Search code examples
mongodbmongoidmongodb-ruby

Mongoid: retrieving documents whose _id exists in another collection


I am trying to fetch the documents from a collection based on the existence of a reference to these documents in another collection.

Let's say I have two collections Users and Courses and the models look like this:

  • User: {_id, name}
  • Course: {_id, name, user_id}

Note: this just a hypothetical example and not actual use case. So let's assume that duplicates are fine in the name field of Course. Let's thin Course as CourseRegistrations.

Here, I am maintaining a reference to User in the Course with the user_id holding the _Id of User. And note that its stored as a string.

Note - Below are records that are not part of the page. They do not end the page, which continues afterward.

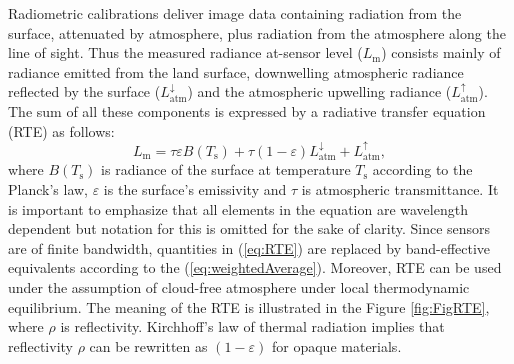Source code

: Radiometric calibrations deliver image data containing radiation from the surface, attenuated by atmosphere, plus radiation from the atmosphere along the line of sight. Thus the measured radiance at-sensor level ($L_\mathrm{m}$) consists mainly of radiance emitted from the land surface, downwelling atmospheric radiance reflected by the surface ($L^\downarrow_\mathrm{atm}$) and the atmospheric upwelling radiance ($L^\uparrow_\mathrm{atm}$). The sum of all these components is expressed by a radiative transfer equation (RTE) as follows:
\begin{equation} 
\label{eq:RTE}
L_\mathrm{m} = \tau \varepsilon B(T_\mathrm{s}) + \tau (1 - \varepsilon) L^\downarrow_\mathrm{atm} + L^\uparrow_\mathrm{atm},
\end{equation}
where $B(T_\mathrm{s})$ is radiance of the surface at temperature $T_\mathrm{s}$ according to the Planck's law, $\varepsilon$ is the surface's emissivity and $\tau$ is atmospheric transmittance. It is important to emphasize that all elements in the equation are wavelength dependent but notation for this is omitted for the sake of clarity. Since sensors are of finite bandwidth, quantities in (\ref{eq:RTE}) are replaced by band-effective equivalents according to the (\ref{eq:weightedAverage}). Moreover, RTE can be used under the assumption of cloud-free atmosphere under local thermodynamic equilibrium. The meaning of the RTE is illustrated in the Figure \ref{fig:FigRTE}, where $\rho$ is reflectivity. Kirchhoff's law of thermal radiation implies that reflectivity $\rho$ can be rewritten as $(1 - \varepsilon)$ for opaque materials.

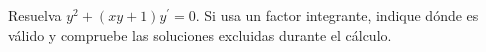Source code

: Resuelva $y^2+(xy+1)y^{\prime}=0$. Si usa un factor integrante, indique dónde es válido y compruebe las soluciones excluidas durante el cálculo.
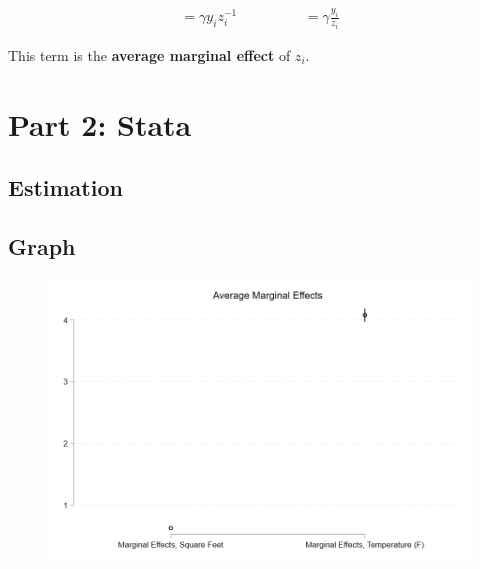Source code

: \documentclass{article}
\begin{document}
\begin{align}
    = \gamma y_i z_i ^{-1} \hspace{2cm}= \gamma \frac{y_i}{z_i}
\end{align}

This term is the \textbf{average marginal effect} of $z_i$.


\vspace{10cm}
\section{Part 2: Stata}

\subsection{Estimation}




\vspace{1cm}
\subsection{Graph}

\begin{figure}[ht]
    \centering
    \includegraphics[scale = 0.4]{homework3/output/ame_hw3.png}
\end{figure}
\end{document}
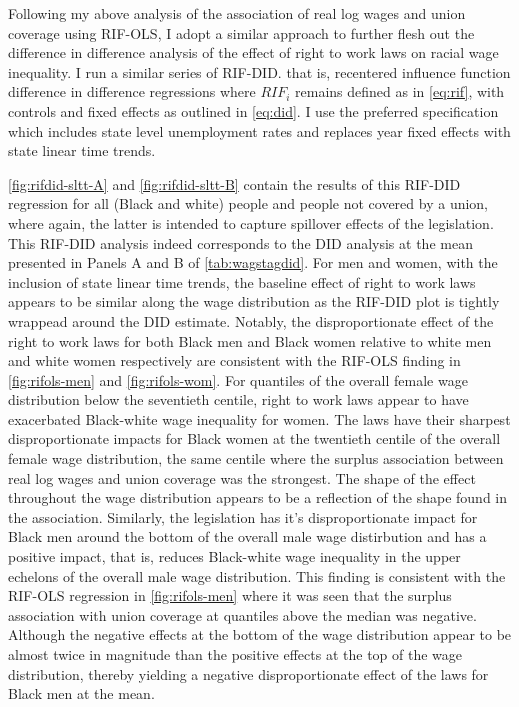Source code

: \documentclass[11pt]{article}
\begin{document}
Following my above analysis of the association of real log wages and union coverage using RIF-OLS, I adopt a similar approach to further flesh out the difference in difference analysis of the effect of right to work laws on racial wage inequality. I run a similar series of RIF-DID. that is, recentered influence function difference in difference regressions where $RIF_i$ remains defined as in \autoref{eq:rif}, with controls and fixed effects as outlined in \autoref{eq:did}. I use the preferred specification which includes state level unemployment rates and replaces year fixed effects with state linear time trends. 

\autoref{fig:rifdid-sltt-A} and \autoref{fig:rifdid-sltt-B} contain the results of this RIF-DID regression for all (Black and white) people and people not covered by a union, where again, the latter is intended to capture spillover effects of the legislation. This RIF-DID analysis indeed corresponds to the DID analysis at the mean presented in Panels A and B of \autoref{tab:wagstagdid}. For men and women, with the inclusion of state linear time trends, the baseline effect of right to work laws appears to be similar along the wage distribution as the RIF-DID plot is tightly wrappead around the DID estimate. Notably, the disproportionate effect of the right to work laws for both Black men and Black women relative to white men and white women respectively are consistent with the RIF-OLS finding in \autoref{fig:rifols-men} and \autoref{fig:rifols-wom}. For quantiles of the overall female wage distribution below the seventieth centile, right to work laws appear to have exacerbated Black-white wage inequality for women. The laws have their sharpest disproportionate impacts for Black women at the twentieth centile of the overall female wage distribution, the same centile where the surplus association between real log wages and union coverage was the strongest. The shape of the effect throughout  the wage distribution appears to be a reflection of the shape found in the association. Similarly, the legislation has it's disproportionate impact for Black men around the bottom of the overall male wage distirbution and has a positive impact, that is, reduces Black-white wage inequality in the upper echelons of the overall male wage distribution. This finding is consistent with the RIF-OLS regression in \autoref{fig:rifols-men} where it was seen that the surplus association with union coverage at quantiles above the median was negative. Although the negative effects at the bottom of the wage distribution appear to be almost twice in magnitude than the positive effects at the top of the wage distribution, thereby yielding a negative disproportionate effect of the laws for Black men at the mean. 
\end{document}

Now I want to retrieve all users who are registered to a particular set of courses.

I know that it can be done with two queries. That is first run a query and get the users_id field from the Course collection for the set of courses. Then query the User collection by using $in and the user ids retrieved in the previous query. But this may not be good if the number of documents are in tens of thousands or more.

Is there a better way to do this in just one query?


Solution

  • What you are saying is a typical sql join. But thats not possible in mongodb. As you suggested already you can do that in 2 different queries.

    There is one more way to handle it. Its not exactly a solution, but the valid workaround in NonSql databases. That is to store most frequently accessed fields inside the same collection.

    You can store the some of the user collection fields, inside the course collection as embedded field.

    Course : {
       _id : 'xx',
       name: 'yy'
       user:{
           fname : 'r',
           lname :'v',
           pic: 's'
       }  
    }
    

    This is a good approach if the subset of fields you intend to retrieve from user collection is less. You might be wondering the redundant user data stored in course collection, but that's exactly what makes mongodb powerful. Its a one time insert but your queries will be lot faster.